Kleros, on the other hand, conducted a token sale for two long months in 2018. Thereafter, they started working on their product without wasting any time. They came out with Athena in 2019, which powers the automatic dispute resolution mechanism of Kleros. It’s a smart contract-based backend. Athena also had a very user-friendly UI.
Soon after the launch of Athena, Kleros released a token curated registry. It aims to be a trustworthy source of information about Ethereum tokens. The next in line was Kleros escrow, and it holds onto the funds and locks it until the counterparties involved in a transaction agree that the transaction has been successful. Once both parties agree, the tokens locked in Kleros escrow are released.

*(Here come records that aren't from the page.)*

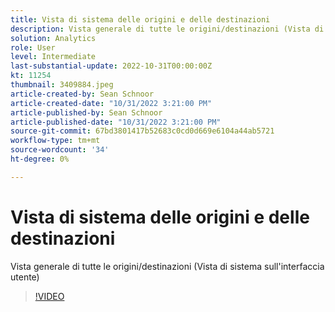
 ```yaml
---
title: Vista di sistema delle origini e delle destinazioni
description: Vista generale di tutte le origini/destinazioni (Vista di sistema sull'interfaccia utente)
solution: Analytics
role: User
level: Intermediate
last-substantial-update: 2022-10-31T00:00:00Z
kt: 11254
thumbnail: 3409884.jpeg
article-created-by: Sean Schnoor
article-created-date: "10/31/2022 3:21:00 PM"
article-published-by: Sean Schnoor
article-published-date: "10/31/2022 3:21:00 PM"
source-git-commit: 67bd3801417b52683c0cd0d669e6104a44ab5721
workflow-type: tm+mt
source-wordcount: '34'
ht-degree: 0%

---
```



# Vista di sistema delle origini e delle destinazioni

Vista generale di tutte le origini/destinazioni (Vista di sistema sull&#39;interfaccia utente)

>[!VIDEO](https://video.tv.adobe.com/v/3409884/?quality=12&learn=on)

Kleros has garnered lots of goodwill since their existence. They have even got endorsements from none other than Vitalik Buterin, and at the same time, they have also built a supportive community.
The Road Ahead!
IEOs may not be completely dead yet, but it’s not the same anymore. It hasn’t seen the kind of success that the IEO tokens saw in 2019. The legit crypto projects must also opt for a more ethical manner of raising capital and distributing their tokens. It would be really interesting to see how the future shapes the token sale process and if the IEO will be completely shelved or not.